This is what everyone else is arguing _against_ and what the research is
invalidating. You may feel you're getting more done, but are you really? Few
_high quality_ hours are much more productive than many _low quality_ hours,
especially if its work that requires your brain to actually work efficiently
(anything creative, programming etc).

 _I refuse to believe that this tipping point is exactly 40 hours per week_

Of course its not some one-size-fits-all magic number. Different people have
different capacities. The same person has different capacities based on age,
what they're working on, their health/mood/etc. Its also well researched that
limited crunch time _is_ more productive but that it drops very sharply over
time. Its also often observed that the people don't realise they're not
productive - like a lot of things, it can be hard to self-measure.

 _As long as your net contribution3 per hour is positive, what is the harm in
working more?_

You're health? You're social life? You're non-work-related interests?

 _I actively assess what makes me productive and what hurts me_

This is good. Many people _don 't_ do this.

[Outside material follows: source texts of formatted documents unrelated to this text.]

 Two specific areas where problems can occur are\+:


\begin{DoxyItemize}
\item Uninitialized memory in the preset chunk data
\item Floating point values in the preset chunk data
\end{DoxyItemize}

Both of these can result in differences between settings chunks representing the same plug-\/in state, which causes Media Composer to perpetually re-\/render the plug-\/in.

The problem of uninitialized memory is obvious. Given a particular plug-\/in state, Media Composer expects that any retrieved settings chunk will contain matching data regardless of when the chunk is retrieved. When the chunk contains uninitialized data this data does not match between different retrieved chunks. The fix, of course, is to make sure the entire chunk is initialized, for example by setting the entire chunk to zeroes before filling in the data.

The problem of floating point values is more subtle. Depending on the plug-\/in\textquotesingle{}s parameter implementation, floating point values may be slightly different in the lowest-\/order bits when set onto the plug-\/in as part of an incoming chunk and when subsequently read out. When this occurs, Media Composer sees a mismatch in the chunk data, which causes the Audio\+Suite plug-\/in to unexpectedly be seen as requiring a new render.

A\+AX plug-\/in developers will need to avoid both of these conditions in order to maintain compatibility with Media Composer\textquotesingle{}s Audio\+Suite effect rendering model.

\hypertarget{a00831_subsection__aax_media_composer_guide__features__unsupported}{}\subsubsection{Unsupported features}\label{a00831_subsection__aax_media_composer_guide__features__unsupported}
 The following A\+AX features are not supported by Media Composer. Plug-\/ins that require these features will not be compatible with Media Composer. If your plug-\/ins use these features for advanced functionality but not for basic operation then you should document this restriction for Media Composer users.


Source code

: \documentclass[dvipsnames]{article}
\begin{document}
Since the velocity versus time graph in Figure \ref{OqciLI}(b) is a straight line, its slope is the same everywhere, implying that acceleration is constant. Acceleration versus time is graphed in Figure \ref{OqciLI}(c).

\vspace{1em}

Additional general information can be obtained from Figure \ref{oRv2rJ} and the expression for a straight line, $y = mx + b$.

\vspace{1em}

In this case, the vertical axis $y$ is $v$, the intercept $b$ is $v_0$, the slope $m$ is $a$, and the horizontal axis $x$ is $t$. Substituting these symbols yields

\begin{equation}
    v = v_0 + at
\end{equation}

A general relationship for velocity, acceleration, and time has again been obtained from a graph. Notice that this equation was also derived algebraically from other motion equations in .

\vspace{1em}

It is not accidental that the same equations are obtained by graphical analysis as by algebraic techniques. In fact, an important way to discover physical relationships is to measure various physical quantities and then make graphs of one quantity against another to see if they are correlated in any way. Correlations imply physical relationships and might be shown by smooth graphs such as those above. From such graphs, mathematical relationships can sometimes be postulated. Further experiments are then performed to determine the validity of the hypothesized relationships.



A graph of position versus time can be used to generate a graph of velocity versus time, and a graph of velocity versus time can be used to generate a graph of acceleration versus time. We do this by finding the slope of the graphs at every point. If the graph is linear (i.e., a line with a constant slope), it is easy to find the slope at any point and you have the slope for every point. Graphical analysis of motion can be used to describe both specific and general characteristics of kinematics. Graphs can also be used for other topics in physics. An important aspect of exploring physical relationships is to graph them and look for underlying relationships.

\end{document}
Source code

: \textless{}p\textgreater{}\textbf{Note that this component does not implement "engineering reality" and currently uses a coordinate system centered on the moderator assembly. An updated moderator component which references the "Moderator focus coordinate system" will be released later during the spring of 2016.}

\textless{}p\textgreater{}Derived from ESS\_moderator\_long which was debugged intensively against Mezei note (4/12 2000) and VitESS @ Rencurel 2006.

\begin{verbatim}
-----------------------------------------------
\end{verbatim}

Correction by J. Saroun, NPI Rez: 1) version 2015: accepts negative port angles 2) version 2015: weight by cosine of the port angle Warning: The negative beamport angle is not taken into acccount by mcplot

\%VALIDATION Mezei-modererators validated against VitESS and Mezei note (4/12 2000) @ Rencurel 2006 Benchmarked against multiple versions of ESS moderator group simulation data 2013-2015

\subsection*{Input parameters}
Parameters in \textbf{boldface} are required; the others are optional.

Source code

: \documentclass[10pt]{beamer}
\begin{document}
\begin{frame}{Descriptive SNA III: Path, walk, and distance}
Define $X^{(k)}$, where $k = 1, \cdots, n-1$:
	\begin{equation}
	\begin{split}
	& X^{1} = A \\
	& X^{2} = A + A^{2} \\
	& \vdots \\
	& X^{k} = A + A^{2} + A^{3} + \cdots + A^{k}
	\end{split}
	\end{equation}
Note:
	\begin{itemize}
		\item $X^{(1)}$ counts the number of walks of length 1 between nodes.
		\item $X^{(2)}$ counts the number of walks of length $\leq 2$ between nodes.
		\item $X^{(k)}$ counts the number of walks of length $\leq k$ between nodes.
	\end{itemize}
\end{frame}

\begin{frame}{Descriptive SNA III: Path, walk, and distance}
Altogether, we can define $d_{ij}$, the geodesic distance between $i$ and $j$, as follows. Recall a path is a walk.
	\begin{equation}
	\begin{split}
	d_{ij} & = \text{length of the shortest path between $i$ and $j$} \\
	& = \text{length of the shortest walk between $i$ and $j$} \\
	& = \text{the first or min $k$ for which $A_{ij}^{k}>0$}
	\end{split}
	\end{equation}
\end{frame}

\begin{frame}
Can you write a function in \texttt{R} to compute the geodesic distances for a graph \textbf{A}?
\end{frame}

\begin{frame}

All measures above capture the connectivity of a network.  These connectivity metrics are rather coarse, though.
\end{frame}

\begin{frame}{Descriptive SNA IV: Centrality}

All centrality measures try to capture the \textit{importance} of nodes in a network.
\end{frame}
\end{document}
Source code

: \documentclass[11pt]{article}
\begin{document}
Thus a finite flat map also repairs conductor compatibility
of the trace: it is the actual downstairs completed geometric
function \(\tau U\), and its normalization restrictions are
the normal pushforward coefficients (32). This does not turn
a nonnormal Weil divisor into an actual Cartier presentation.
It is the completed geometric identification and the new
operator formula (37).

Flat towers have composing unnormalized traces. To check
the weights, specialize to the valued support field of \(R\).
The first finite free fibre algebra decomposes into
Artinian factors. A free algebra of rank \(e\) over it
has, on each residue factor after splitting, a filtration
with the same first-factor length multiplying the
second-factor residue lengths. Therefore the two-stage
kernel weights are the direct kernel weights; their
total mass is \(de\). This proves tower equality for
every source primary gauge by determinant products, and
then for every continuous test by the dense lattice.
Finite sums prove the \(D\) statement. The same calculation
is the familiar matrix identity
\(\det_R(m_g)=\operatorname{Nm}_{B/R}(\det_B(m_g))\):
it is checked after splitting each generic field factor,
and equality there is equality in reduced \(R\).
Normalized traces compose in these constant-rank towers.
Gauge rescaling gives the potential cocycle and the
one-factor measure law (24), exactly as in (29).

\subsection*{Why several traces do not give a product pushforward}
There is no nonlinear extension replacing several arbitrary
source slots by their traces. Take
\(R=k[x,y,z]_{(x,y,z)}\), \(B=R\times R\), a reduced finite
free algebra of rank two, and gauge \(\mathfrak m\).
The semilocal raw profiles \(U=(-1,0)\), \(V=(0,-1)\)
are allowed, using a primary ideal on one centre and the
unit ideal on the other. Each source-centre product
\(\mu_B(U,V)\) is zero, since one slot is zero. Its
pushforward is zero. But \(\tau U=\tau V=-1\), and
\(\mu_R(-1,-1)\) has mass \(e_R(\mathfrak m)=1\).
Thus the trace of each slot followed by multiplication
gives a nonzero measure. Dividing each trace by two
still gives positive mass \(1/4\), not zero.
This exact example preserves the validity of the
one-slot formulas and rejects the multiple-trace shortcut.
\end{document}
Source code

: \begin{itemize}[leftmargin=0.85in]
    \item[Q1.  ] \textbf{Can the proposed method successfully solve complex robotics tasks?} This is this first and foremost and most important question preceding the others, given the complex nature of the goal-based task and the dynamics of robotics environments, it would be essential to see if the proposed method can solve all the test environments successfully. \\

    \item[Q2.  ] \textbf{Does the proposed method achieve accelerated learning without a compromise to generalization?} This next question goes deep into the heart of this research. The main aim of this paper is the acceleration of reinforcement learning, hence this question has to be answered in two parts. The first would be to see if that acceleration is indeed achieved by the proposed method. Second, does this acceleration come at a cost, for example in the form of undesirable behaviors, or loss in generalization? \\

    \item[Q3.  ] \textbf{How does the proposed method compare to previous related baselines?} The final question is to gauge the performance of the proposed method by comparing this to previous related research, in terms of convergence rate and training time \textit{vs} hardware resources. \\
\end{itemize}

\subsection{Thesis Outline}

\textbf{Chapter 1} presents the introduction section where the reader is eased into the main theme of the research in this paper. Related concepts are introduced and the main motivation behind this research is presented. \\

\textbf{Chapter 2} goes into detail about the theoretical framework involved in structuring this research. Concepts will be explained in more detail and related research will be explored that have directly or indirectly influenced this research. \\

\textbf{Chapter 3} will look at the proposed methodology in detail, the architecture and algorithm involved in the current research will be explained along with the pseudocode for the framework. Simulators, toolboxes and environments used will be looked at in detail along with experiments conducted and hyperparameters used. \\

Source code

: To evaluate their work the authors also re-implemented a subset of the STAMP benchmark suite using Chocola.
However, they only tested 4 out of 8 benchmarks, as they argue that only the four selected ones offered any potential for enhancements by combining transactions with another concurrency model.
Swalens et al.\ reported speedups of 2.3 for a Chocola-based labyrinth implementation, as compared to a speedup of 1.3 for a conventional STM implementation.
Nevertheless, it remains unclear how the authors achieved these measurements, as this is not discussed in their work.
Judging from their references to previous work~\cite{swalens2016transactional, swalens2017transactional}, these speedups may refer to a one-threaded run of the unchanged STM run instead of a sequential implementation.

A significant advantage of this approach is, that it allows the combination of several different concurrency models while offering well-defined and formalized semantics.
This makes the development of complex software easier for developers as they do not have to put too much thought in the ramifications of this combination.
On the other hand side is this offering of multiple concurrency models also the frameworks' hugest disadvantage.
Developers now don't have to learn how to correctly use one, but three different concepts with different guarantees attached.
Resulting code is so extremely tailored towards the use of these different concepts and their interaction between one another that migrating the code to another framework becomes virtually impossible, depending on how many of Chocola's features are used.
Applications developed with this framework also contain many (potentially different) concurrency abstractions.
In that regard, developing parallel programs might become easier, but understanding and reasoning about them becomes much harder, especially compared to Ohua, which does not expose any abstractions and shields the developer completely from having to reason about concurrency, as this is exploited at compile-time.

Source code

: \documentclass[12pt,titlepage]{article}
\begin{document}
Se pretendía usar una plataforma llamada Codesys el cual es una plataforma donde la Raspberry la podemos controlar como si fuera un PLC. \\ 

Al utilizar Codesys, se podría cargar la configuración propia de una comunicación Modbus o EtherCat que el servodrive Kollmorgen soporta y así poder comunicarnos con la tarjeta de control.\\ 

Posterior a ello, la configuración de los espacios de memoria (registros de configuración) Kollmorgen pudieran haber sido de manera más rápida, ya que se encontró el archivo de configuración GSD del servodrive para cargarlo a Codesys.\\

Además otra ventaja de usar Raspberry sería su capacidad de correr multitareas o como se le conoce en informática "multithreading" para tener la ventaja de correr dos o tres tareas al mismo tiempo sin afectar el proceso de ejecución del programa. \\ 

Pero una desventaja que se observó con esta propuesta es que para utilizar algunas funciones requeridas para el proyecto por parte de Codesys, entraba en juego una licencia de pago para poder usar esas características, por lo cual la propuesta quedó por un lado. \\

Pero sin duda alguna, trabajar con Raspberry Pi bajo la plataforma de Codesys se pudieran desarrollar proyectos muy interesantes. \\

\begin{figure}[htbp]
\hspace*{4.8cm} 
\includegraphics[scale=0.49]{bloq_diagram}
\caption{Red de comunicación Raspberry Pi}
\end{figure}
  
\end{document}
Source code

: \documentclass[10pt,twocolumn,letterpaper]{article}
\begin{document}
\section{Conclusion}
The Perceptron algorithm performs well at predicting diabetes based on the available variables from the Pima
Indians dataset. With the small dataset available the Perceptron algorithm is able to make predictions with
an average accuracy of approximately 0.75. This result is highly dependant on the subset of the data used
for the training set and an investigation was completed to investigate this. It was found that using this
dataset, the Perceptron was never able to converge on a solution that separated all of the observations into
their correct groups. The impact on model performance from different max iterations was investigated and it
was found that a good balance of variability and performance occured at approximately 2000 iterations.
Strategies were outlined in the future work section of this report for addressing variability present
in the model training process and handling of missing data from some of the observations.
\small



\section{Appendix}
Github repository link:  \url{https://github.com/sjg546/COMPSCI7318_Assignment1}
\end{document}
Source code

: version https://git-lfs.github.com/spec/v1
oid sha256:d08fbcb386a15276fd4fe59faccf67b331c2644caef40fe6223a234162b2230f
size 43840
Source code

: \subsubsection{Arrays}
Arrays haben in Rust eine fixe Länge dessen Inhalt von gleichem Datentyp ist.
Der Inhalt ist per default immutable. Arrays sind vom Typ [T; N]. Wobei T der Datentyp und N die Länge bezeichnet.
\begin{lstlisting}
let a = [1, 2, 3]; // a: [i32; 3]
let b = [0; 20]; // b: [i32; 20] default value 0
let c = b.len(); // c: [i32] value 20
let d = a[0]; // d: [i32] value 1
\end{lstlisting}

But the other thing is that when I was in my early twenties (I'm in my late
twenties now, so not that long ago) I was absolutely able to work 30 hours
straight without problem - but its not sustainable and ultimately leads to
burnout. As you get older, it becomes even less sustainable and really,
looking back, I would have benefited much more from normal hours and more of a
life outside of study/work (I did have a reasonable one, but in hindsight I
should have had even more of one). This persons statement that he has no life
outside work is scary to me - he'll fuck himself up longer term.

In my opinion, the biggest problem isn't even how effective it is for one-
self, but rather the expectation for others. Most people don't assess how
productive they actually are (or do it badly), but will work long hours. One
might think "Great! A person willing and able to work long hours! Hired!" and
get significantly less quality work out of them than from someone working more
"normal" hours.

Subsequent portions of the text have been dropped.